+++ Data excerpts +++

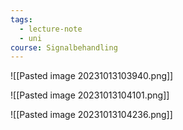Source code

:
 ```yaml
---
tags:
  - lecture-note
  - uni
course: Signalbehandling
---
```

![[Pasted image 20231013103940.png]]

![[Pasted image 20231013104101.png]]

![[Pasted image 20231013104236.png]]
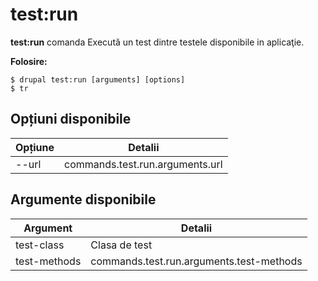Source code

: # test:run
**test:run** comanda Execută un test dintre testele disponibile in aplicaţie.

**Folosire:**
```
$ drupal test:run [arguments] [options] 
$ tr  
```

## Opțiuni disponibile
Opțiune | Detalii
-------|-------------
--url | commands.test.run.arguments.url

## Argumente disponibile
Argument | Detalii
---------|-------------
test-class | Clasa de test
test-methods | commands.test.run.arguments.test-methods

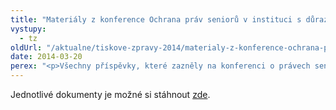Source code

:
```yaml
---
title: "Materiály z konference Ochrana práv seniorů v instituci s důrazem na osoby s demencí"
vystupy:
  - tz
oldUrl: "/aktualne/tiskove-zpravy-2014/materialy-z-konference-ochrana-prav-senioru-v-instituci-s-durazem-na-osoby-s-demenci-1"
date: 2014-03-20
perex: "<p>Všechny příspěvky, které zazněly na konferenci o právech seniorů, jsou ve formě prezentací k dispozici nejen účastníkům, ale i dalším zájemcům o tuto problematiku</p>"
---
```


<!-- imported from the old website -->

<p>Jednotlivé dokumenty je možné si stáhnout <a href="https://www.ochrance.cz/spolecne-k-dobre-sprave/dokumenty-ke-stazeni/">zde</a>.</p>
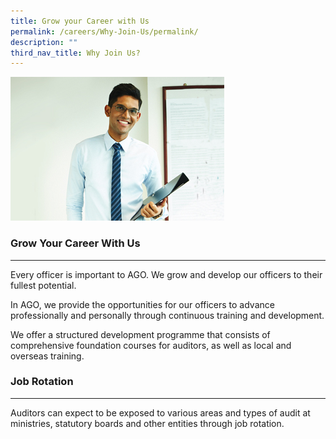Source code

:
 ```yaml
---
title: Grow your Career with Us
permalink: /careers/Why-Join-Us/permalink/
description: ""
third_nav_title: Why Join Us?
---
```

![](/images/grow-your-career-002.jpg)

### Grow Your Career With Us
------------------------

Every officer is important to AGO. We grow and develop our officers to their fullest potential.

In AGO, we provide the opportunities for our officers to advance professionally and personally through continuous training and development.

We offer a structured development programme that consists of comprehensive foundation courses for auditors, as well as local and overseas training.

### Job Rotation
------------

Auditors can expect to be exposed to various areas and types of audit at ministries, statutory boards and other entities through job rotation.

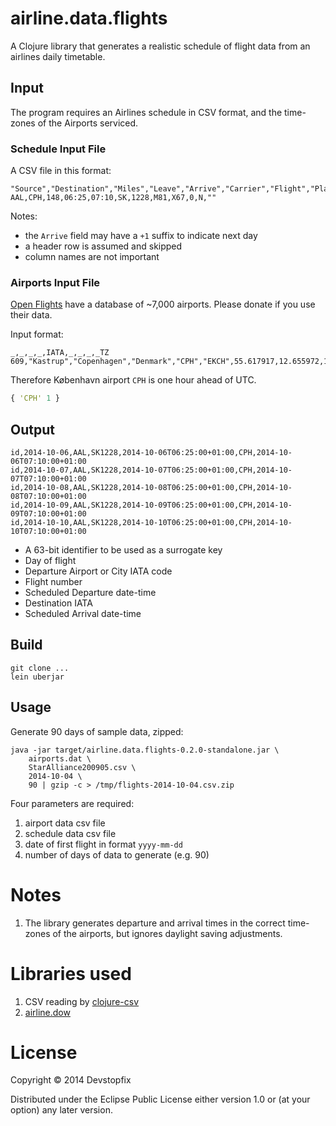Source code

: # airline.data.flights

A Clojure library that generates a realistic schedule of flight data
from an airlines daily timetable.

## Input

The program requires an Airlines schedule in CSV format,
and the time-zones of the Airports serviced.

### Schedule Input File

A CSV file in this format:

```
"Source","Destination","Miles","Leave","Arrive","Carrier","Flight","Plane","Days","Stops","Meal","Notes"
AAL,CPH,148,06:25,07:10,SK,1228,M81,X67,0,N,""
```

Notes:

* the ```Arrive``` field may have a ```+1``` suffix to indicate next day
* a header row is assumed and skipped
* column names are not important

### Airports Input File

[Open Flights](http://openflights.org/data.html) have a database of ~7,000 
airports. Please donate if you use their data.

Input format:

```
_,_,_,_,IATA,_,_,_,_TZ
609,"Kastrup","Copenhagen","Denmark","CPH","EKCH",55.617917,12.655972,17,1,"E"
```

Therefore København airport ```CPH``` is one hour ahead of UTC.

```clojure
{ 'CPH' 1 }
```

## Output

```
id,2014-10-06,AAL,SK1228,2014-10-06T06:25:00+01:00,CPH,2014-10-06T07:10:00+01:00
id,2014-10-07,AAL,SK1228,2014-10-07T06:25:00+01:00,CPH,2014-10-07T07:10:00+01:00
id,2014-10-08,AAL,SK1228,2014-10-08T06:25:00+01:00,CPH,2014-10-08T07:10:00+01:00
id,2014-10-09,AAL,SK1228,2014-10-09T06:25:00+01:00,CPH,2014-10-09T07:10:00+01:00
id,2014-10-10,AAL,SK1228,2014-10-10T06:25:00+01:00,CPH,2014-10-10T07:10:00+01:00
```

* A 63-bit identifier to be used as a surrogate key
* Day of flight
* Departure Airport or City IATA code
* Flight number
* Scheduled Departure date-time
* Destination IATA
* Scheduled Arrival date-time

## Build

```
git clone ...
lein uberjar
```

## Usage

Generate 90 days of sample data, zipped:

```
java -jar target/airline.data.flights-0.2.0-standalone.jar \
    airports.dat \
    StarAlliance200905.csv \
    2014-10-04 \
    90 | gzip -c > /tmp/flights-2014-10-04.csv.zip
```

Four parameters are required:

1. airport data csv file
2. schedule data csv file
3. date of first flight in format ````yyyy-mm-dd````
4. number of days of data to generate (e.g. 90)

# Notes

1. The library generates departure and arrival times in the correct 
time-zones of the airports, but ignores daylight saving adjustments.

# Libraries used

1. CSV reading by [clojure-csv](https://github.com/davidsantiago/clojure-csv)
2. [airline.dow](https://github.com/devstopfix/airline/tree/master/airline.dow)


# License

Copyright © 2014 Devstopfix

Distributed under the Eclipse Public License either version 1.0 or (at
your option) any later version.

+++
+++ Data excerpts +++

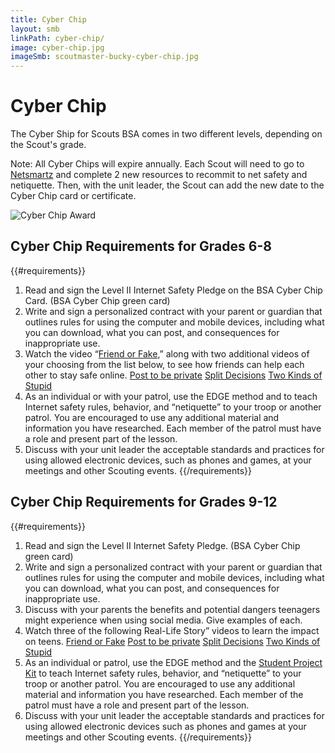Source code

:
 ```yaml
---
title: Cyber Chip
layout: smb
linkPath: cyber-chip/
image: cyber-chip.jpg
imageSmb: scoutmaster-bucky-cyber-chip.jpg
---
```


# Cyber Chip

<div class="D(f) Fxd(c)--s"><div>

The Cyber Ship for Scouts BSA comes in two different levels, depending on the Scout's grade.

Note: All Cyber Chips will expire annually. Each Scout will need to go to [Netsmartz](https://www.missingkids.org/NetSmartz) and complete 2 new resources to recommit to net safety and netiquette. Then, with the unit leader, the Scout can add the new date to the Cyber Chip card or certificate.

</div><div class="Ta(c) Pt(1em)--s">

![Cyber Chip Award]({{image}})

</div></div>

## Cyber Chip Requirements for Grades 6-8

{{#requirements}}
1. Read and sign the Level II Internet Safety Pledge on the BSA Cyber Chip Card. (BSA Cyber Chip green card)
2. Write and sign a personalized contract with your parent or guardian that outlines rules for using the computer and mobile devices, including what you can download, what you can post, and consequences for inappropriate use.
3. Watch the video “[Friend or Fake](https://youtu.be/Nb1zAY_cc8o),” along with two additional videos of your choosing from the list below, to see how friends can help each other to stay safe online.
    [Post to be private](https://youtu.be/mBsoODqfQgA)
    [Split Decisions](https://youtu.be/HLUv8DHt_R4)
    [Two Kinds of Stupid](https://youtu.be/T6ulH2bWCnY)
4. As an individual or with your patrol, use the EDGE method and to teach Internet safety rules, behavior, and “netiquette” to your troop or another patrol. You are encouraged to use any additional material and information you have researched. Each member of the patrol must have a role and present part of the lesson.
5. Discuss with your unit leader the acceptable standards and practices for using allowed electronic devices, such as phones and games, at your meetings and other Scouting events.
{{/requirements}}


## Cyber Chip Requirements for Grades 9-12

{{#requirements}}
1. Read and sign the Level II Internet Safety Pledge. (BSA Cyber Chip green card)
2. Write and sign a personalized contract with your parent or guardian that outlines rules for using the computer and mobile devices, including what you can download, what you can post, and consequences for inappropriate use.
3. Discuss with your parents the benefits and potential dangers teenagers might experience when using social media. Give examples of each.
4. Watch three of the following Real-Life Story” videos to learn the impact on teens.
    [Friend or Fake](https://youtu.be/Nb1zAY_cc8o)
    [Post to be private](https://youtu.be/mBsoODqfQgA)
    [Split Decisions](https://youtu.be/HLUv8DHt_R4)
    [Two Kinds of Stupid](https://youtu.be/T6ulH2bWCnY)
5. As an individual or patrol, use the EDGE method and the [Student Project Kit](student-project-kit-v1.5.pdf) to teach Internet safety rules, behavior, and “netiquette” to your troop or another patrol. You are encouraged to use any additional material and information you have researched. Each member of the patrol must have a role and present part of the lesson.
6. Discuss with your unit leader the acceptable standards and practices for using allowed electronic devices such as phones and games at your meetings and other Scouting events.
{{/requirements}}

+++

Aim of the task:
Which lines of the data contain the word "card"? Copy each one.

Your response:
Note: All Cyber Chips will expire annually. Each Scout will need to go to [Netsmartz](https://www.missingkids.org/NetSmartz) and complete 2 new resources to recommit to net safety and netiquette. Then, with the unit leader, the Scout can add the new date to the Cyber Chip card or certificate.
1. Read and sign the Level II Internet Safety Pledge on the BSA Cyber Chip Card. (BSA Cyber Chip green card)
1. Read and sign the Level II Internet Safety Pledge. (BSA Cyber Chip green card)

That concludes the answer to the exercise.